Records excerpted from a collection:

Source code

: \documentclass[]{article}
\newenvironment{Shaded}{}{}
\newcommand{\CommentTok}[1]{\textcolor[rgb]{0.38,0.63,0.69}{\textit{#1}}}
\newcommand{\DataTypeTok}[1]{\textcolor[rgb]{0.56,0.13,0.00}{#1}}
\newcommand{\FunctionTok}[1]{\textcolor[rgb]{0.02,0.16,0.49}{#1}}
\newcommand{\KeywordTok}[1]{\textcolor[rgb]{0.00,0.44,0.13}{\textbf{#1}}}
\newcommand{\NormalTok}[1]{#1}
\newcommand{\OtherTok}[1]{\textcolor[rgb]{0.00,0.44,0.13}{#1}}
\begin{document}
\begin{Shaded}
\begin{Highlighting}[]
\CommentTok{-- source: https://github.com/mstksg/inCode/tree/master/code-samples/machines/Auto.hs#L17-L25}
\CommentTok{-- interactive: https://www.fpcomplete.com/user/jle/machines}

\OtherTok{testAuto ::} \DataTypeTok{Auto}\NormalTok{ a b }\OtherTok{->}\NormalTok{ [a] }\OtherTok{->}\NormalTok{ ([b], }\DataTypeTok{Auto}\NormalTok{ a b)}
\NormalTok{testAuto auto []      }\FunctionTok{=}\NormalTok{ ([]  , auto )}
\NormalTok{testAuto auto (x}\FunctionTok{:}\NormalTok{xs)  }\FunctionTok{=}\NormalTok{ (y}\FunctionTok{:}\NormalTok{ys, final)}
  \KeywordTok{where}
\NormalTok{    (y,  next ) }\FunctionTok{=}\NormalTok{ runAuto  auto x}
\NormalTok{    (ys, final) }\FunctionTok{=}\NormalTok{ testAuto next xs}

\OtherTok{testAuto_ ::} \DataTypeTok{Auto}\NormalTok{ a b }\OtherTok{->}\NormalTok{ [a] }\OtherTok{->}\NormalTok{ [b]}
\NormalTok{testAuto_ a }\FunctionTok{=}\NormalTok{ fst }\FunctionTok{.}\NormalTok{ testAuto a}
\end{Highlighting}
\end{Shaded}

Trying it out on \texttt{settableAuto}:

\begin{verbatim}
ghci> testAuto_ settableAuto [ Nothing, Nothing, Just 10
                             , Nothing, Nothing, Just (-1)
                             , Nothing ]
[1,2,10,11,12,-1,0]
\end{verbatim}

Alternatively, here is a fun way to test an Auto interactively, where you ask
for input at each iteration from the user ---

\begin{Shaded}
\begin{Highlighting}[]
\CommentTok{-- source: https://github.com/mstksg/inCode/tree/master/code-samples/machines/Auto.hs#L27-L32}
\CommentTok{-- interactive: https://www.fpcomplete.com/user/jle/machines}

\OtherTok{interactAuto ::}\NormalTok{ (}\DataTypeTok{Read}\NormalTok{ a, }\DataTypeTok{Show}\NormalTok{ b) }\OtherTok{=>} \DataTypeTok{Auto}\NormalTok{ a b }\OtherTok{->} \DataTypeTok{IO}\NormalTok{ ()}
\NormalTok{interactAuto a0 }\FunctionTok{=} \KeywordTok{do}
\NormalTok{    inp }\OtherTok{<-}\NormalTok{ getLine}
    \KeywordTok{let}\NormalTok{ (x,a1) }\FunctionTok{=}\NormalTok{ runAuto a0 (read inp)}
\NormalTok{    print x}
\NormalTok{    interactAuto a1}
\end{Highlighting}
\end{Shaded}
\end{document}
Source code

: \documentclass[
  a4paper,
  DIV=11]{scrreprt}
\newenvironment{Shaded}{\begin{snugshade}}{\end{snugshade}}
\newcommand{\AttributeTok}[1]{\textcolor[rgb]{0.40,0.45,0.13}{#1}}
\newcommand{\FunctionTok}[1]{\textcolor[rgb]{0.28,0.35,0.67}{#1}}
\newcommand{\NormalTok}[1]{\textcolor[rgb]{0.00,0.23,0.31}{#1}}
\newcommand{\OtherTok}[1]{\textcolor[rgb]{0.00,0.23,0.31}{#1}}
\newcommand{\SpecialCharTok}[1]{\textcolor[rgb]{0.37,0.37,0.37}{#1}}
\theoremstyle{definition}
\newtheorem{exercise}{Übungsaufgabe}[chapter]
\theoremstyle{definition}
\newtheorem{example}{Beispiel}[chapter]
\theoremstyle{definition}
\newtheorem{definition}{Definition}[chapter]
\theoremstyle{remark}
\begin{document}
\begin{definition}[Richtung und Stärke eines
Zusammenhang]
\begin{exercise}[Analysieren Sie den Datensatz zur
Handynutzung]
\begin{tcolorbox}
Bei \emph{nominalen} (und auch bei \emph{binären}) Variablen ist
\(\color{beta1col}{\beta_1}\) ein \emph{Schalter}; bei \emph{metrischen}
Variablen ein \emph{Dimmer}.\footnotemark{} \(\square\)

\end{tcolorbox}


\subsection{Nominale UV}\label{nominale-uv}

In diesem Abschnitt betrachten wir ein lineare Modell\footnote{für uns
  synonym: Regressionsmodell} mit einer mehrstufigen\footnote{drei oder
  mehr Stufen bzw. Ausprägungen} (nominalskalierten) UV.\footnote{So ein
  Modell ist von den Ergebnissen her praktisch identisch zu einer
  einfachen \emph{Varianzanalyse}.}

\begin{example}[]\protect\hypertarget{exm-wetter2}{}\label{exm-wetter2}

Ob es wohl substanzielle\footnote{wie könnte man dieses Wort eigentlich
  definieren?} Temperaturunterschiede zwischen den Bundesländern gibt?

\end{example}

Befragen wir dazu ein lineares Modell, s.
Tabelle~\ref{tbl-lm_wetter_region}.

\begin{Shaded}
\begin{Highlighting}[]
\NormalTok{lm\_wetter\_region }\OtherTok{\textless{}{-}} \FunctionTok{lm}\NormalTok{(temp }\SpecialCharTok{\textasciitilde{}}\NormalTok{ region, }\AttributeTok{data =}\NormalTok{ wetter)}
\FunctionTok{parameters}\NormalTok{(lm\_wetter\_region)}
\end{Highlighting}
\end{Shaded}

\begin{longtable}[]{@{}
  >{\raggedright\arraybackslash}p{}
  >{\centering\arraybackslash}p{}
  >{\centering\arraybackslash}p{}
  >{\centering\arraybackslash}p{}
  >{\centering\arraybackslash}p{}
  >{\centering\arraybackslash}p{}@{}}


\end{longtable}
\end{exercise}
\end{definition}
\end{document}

Problem description => Compute how many lines of the records above hold the string "where". Give the number with no other output.

Result for this exercise => 2